Drake performs at Spark Arena on November 3, 2017, in Auckland, New Zealand.

Did you cry during the “God’s Plan” video? I held it together until the scene where Drake sneaks up on the mother and son, hands ’em a stack, and everyone hugs and cries a little. I love songs about hard-working people coming into money they deserve. My favorite Kanye West song is “The Glory.” I have a secret motivational Spotify playlist that’s just an hour of rags-to-riches hip-hop anthems that I listen to when I feel down. “God’s Plan” fits the vibe. The chillier reaches of the response to the Drake video perplexed me. People thought that it was showy and disingenuous, since the million given away in the clip is essentially a tax write-off. The logic goes that Drake wanted to be seen treating people nicely, and that the spike of goodwill he enjoyed after the gesture made it transactional and, therefore, not altruistic at all but really, secretly self-serving. I lack the energy to hate Drake this much. When we treat every public gesture of generosity as though it were some kind of likability racket, everyone becomes the villain.

I finally watched the video for the new Drake single “Nice for What” last night, and I’m starting to catch the itch people felt around “God’s Plan.” The song samples Lauryn Hill’s “Ex-Factor” and “Get Your Roll On” by Birdman’s old group the Big Tymers. There’s toasts by New Orleans’s queen of bounce Big Freedia, whose absence from the video gives me pause. The song’s lyrics salute women for all the difficulties they experience in a day. The lyric that gives the song its title — “You gotta be nice for what to these niggas” — speaks to expectations that women will not only weather catcalls and lower pay, but smile back in the face of them. It’s a decent line and a vast improvement over “You the fuckin’ best” and “Intelligent too, ooh, you my sweetheart” and “I know exactly who you could be,” lines where the rapper aimed for appreciation but landed at schmaltz. It really sounds like he’s working on himself.

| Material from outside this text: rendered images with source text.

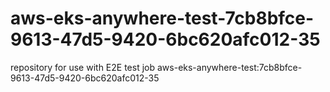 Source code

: # aws-eks-anywhere-test-7cb8bfce-9613-47d5-9420-6bc620afc012-35
repository for use with E2E test job aws-eks-anywhere-test:7cb8bfce-9613-47d5-9420-6bc620afc012-35
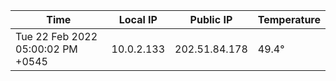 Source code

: | Time     | Local IP | Public IP | Temperature |
| ----------- | ----------- | ----------- | ----------- |
| Tue 22 Feb 2022 05:00:02 PM +0545      | 10.0.2.133     | 202.51.84.178  | 49.4° |
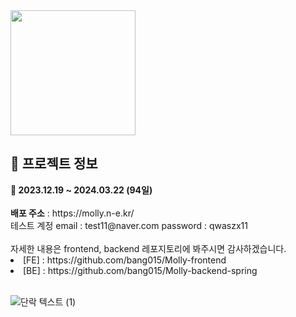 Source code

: <img src="https://github.com/Jeongseonil/anesi/assets/137017329/53034a7c-d92b-4d0a-a415-de4e158e983c"  width="200"/>
<h2>🔎 프로젝트 정보</h2>
<div><b>📆 2023.12.19 ~ 2024.03.22 (94일)</b></div>
<br>
<div><b>배포 주소</b> : https://molly.n-e.kr/</div>
<div>테스트 계정 email : test11@naver.com password : qwaszx11</div>
<br>
자세한 내용은 frontend, backend 레포지토리에 봐주시면 감사하겠습니다.
<li>
    [FE] : https://github.com/bang015/Molly-frontend
</li>
<li>
    [BE] : https://github.com/bang015/Molly-backend-spring
</li>
<br>



![단락 텍스트 (1)](https://github.com/user-attachments/assets/22576f96-c398-4738-a69f-816bf067de00)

The video is a bubbly celebration of exceptional women directed by the young auteur Karena Evans and features a cabal of Hollywood and the music industry’s brightest stars. At first pass, I noticed Black-ish and Grown-ish’s Yara Shahidi and Tracee Ellis Ross, the Internet’s Syd, Fast and Furious regular Michelle Rodriguez, actress-comedian Tiffany Haddish, Insecure writer-actress Issa Rae, and Black Panther star Letitia Wright. The credits named at least half a dozen others. In his scenes, Drake zooms around alone in what looks like a roller rink, making sure he doesn’t crowd anyone else’s space. It’s a beautiful clip that makes me feel a little suspicious. Drake’s track record of clean, effective media moves took me out of the video in the same way the bountiful stacks of hundreds in the “God’s Plan” video must’ve annoyed people who thought the cash giveaway was a deliberate act of image reform. Here is a pop/rap institution with mercenary control over his press who has now abruptly trained his sights on wokeness, after spending eight years selling lonely-ruler and jilted-boyfriend anthems (that sometimes doxxed an ex’s place of work). And now he’s done it twice. I wouldn’t be surprised if the next video featured a basket of puppies. Is Drake just falling in line with pop’s unspoken wokeness mandate, or is he genuinely interested in change? Does it even matter if the product feels good and gracious? I’m not so sure anymore.